Genome-Wide Search for Intracellular Factors Affecting RNA Folding Via in Vivo Oligonucleotide Hybridization

Specific intracellular factors (e.g. proteins, metal ions, etc.) help RNAs reach their functionally active structures. However, detecting these factors and unveiling their influence on folding is challenging, particularly in vivo. Hereby, we present a novel approach where a transposon library is screened to detect cellular factors influencing the model Tetrahymena group I (gI) intron folding in vivo in Escherichia coli by utilizing a fluorescence-based oligonucleotide hybridization assay.
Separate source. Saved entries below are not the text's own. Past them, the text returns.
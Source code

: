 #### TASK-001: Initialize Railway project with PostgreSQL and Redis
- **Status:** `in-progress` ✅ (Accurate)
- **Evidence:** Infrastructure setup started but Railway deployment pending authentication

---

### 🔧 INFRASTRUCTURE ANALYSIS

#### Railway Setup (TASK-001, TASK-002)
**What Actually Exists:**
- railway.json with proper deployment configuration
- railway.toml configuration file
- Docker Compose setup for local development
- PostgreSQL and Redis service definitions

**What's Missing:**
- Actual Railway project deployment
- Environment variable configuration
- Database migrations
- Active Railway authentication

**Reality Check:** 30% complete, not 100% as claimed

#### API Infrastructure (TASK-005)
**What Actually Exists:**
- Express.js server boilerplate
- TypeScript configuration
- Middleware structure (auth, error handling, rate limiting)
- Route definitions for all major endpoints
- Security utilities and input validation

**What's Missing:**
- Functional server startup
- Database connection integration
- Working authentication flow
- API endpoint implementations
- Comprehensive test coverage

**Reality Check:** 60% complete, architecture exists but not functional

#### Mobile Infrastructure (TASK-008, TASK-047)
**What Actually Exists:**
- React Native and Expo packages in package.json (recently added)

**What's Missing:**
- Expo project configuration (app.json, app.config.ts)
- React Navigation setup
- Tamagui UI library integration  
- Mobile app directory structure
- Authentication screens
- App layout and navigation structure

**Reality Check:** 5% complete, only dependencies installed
Our in vivo structural probing assay utilizes a riboregulator that expresses green fluorescence protein (GFP) when oligonucleotide hybridization occurs between the probe and a structurally accessible local region within a target RNA, providing valuable information on RNA folding. We have profiled the gI intron in vivo in both wild type E. coli cells and in an StpA mutant strain; the suppressor of td phenotype A (stpA) protein acts as an RNA folding chaperone for the gI intron. Specifically, when probing a central region (P3-P4) that is critical for folding of the intron, we have confirmed that this factor influences gI intron folding, as previously reported in vitro.  This region undergoes transient reconfigurations giving rise to low abundance folding intermediates, one of which is termed alt-P3. We will discuss these findings as well as the application of this intracellular fluorescence-based system for a genome-wide search of other factors that affect gI intron folding in vivo. In particular, we probe the dynamic P3-P4 region of the gI intron in screening a transposon library. Significant differences in fluorescence relative to the wild type cell’s fluorescence pattern can be accredited to inhibited or enhanced RNA folding, affected by specific cellular factors.